- _YOUR INSTRUCTIONS_
Lines from the one containing "Maria Isabel Amorim De Azevedo\\" through the end of the data are to be returned exactly, and no others.

Source data

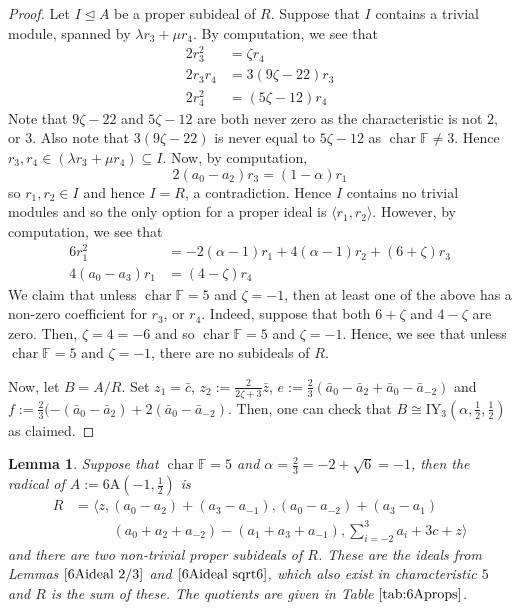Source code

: \documentclass[11pt, a4paper]{article}
\theoremstyle{plain}
\newtheorem{lemma}[theorem]{Lemma}
\theoremstyle{definition}
\newcommand\al{\alpha}
\newcommand\lm{\lambda}
\newcommand\la{\langle}
\newcommand\ra{\rangle}
\DeclareMathOperator{\ch}{char}
\newcommand\FF{\mathbb{F}}
\newcommand{\A}{\mathrm{A}}
\newcommand{\IY}{\mathrm{IY}}
\newcommand{\0}{\overline{0}}
\newcommand{\2}{\overline{2}}
\newcommand{\1}{\mathbbm{1}}
\begin{document}
\begin{proof}
Let $I \unlhd A$ be a proper subideal of $R$.  Suppose that $I$ contains a trivial module, spanned by $\lm r_3 + \mu r_4$. By computation, we see that
\begin{align*}
2r_3^2 &= \zeta r_4 \\
2r_3 r_4 &= 3(9\zeta - 22) r_3 \\
2r_4^2 &= (5\zeta - 12) r_4
\end{align*}
Note that $9\zeta - 22$ and $5\zeta - 12$ are both never zero as the characteristic is not $2$, or $3$.  Also note that $3(9\zeta - 22)$ is never equal to $5\zeta -12$ as $\ch \FF \neq 3$.  Hence $r_3, r_4 \in (\lm r_3 + \mu r_4) \subseteq I$.  Now, by computation,
\[
2(a_0-a_2)r_3 = (1-\al) r_1
\]
so $r_1, r_2 \in I$ and hence $I = R$, a contradiction.  Hence $I$ contains no trivial modules and so the only option for a proper ideal is $\la r_1, r_2 \ra$.  However, by computation, we see that
\begin{align}
	6 r_1^2 & = -2(\al-1)r_1 + 4(\al-1)r_2 + ( 6 + \zeta) r_3 \label{sqrt6 eqn1}\\
	4(a_0 - a_3)r_1 &= (4 - \zeta) r_4 \label{sqrt6 eqn2}
\end{align}
We claim that unless $\ch \FF = 5$ and $\zeta =-1$, then at least one of the above has a non-zero coefficient for $r_3$, or $r_4$.  Indeed, suppose that both $6 +\zeta$ and $4 -\zeta$ are zero.  Then, $\zeta = 4 = -6$ and so $\ch \FF = 5$ and $\zeta = -1$.  Hence, we see that unless $\ch \FF = 5$ and $\zeta = -1$, there are no subideals of $R$.

Now, let $B = A/R$.  Set $z_1 = \bar{c}$, $z_2 := \frac{2}{2\zeta +3} \bar{z}$, $e := \frac{2}{3}(\bar{a}_0 - \bar{a}_2 + \bar{a}_0 - \bar{a}_{-2})$ and $f := \frac{2}{3}( -(\bar{a}_0 - \bar{a}_2) + 2(\bar{a}_0 - \bar{a}_{-2})$.  Then, one can check that $B \cong \IY_3(\al, \frac{1}{2}, \frac{1}{2})$ as claimed.
\end{proof}












\begin{lemma}
Suppose that $\ch \FF = 5$ and $\al = \tfrac{2}{3} = -2+\sqrt{6} = -1$, then the radical of $A := 6\A(-1, \frac{1}{2})$ is	
\begin{align*}
	R &= \la z, (a_0 -a_2)+(a_3-a_{-1}), (a_0-a_{-2}) + (a_3-a_1) \\
	&\phantom{{}={}\la} \quad (a_0+a_2+a_{-2})-(a_1+a_3+a_{-1}), \sum_{i=-2}^{3}a_i +3c +z
	 \ra
\end{align*}
and there are two non-trivial proper subideals of $R$.  These are the ideals from Lemmas $\ref{6Aideal 2/3}$ and $\ref{6Aideal sqrt6}$, which also exist in characteristic $5$ and $R$ is the sum of these.  The quotients are given in Table $\ref{tab:6Aprops}$.
\end{lemma}
\end{document}
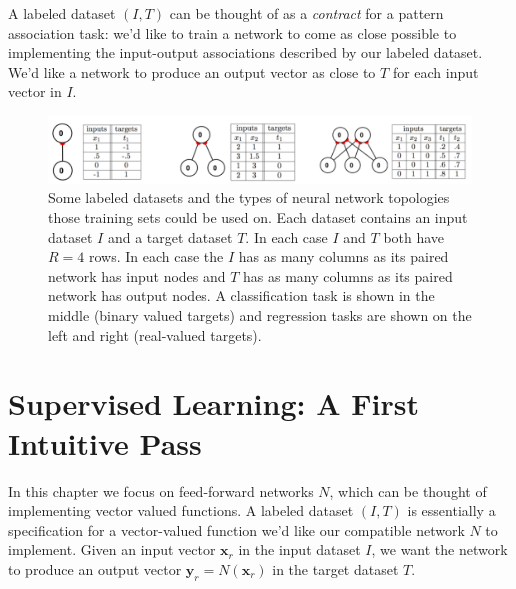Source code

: A labeled dataset $(I,T)$ can be thought of as a \emph{contract} for a pattern association task: we'd like to train a network to come as close possible to implementing the input-output associations described by our labeled dataset. We'd like a network to produce an output vector as close to $T$ for each  input vector in $I$.

\begin{figure}[h]
\centering
\includegraphics[scale=.4]{./images/TablesAndNets.png}
\caption[Jeff Yoshimi.]{Some labeled datasets and the types of neural network topologies those training sets could be used on. Each dataset contains an input dataset $I$ and a target dataset $T$. In each case $I$ and $T$ both have $R=4$ rows. In each case the $I$ has as many columns as its paired network has input nodes and $T$ has as many columns as its paired network has output nodes. A classification task is shown in the middle (binary valued targets) and regression tasks are shown on the left and right (real-valued targets).}
\label{tables_nets}
\end{figure}

\section{Supervised Learning: A First Intuitive Pass}\label{SupervisedFirstPass}

 In this chapter we focus on feed-forward networks $N$, which can be thought of implementing vector valued functions. A labeled dataset $(I,T)$ is essentially a specification for a vector-valued function we'd like our compatible network $N$ to implement. Given an input vector $\mathbf{x}_r$ in the input dataset $I$, we want the network to produce an output vector $\mathbf{y}_r = N(\mathbf{x}_r)$ in the target dataset $T$. 


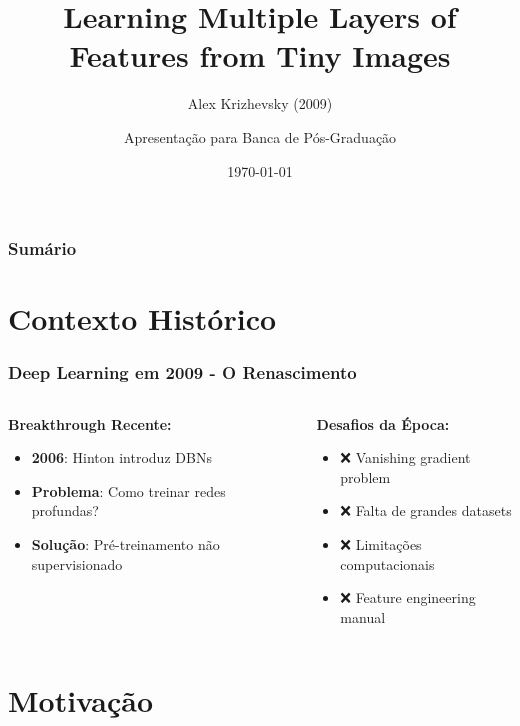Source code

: \documentclass[aspectratio=169]{beamer}
\title{Learning Multiple Layers of Features from Tiny Images}
\subtitle{Alex Krizhevsky (2009)}
\author{Apresentação para Banca de Pós-Graduação}
\institute{University of Toronto \\ Orientador: Geoffrey Hinton}
\date{\today}
\begin{document}
\begin{frame}
\titlepage
\end{frame}

\begin{frame}
\frametitle{Sumário}
\tableofcontents
\end{frame}

\section{Contexto Histórico}

\begin{frame}
\frametitle{Deep Learning em 2009 - O Renascimento}
\begin{columns}
\begin{column}{0.5\textwidth}
\textbf{Breakthrough Recente:}
\begin{itemize}
    \item \textcolor{azulescuro}{\textbf{2006}}: Hinton introduz DBNs
    \item \textcolor{azulescuro}{\textbf{Problema}}: Como treinar redes profundas?
    \item \textcolor{azulescuro}{\textbf{Solução}}: Pré-treinamento não supervisionado
\end{itemize}
\end{column}
\begin{column}{0.5\textwidth}
\textbf{Desafios da Época:}
\begin{itemize}
    \item ❌ Vanishing gradient problem
    \item ❌ Falta de grandes datasets
    \item ❌ Limitações computacionais
    \item ❌ Feature engineering manual
\end{itemize}
\end{column}
\end{columns}
\end{frame}

\section{Motivação}
\end{document}
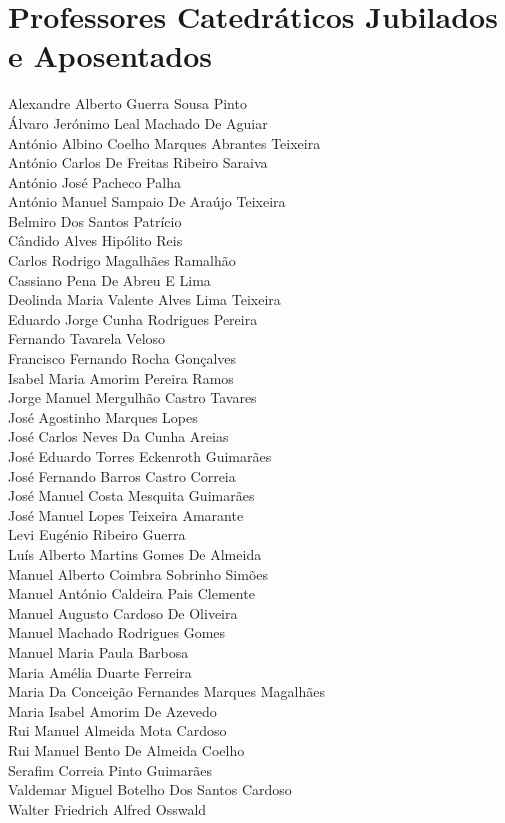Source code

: \chapter*{Professores Catedráticos Jubilados e Aposentados}

Alexandre Alberto Guerra Sousa Pinto\\ 
Álvaro Jerónimo Leal Machado De Aguiar\\ 
António Albino Coelho Marques Abrantes Teixeira \\ 
António Carlos De Freitas Ribeiro Saraiva\\ 
António José Pacheco Palha\\ 
António Manuel Sampaio De Araújo Teixeira \\ 
Belmiro Dos Santos Patrício\\ 
Cândido Alves Hipólito Reis\\ 
Carlos Rodrigo Magalhães Ramalhão\\ 
Cassiano Pena De Abreu E Lima\\ 
Deolinda Maria Valente Alves Lima Teixeira \\ 
Eduardo Jorge Cunha Rodrigues Pereira\\ 
Fernando Tavarela Veloso\\ 
Francisco Fernando Rocha Gonçalves\\ 
Isabel Maria Amorim Pereira Ramos\\ 
Jorge Manuel Mergulhão Castro Tavares\\ 
José Agostinho Marques Lopes\\ 
José Carlos Neves Da Cunha Areias\\ 
José Eduardo Torres Eckenroth Guimarães\\ 
José Fernando Barros Castro Correia\\ 
José Manuel Costa Mesquita Guimarães\\ 
José Manuel Lopes Teixeira Amarante\\ 
Levi Eugénio Ribeiro Guerra\\ 
Luís Alberto Martins Gomes De Almeida\\ 
Manuel Alberto Coimbra Sobrinho Simões\\ 
Manuel António Caldeira Pais Clemente\\ 
Manuel Augusto Cardoso De Oliveira\\ 
Manuel Machado Rodrigues Gomes\\ 
Manuel Maria Paula Barbosa\\ 
Maria Amélia Duarte Ferreira\\ 
Maria Da Conceição Fernandes Marques Magalhães \\ 
Maria Isabel Amorim De Azevedo\\ 
Rui Manuel Almeida Mota Cardoso\\ 
Rui Manuel Bento De Almeida Coelho\\ 
Serafim Correia Pinto Guimarães\\ 
Valdemar Miguel Botelho Dos Santos Cardoso \\ 
Walter Friedrich Alfred Osswald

- _SOLUTION FOR THIS EXERCISE_
Maria Isabel Amorim De Azevedo\\ 
Rui Manuel Almeida Mota Cardoso\\ 
Rui Manuel Bento De Almeida Coelho\\ 
Serafim Correia Pinto Guimarães\\ 
Valdemar Miguel Botelho Dos Santos Cardoso \\ 
Walter Friedrich Alfred Osswald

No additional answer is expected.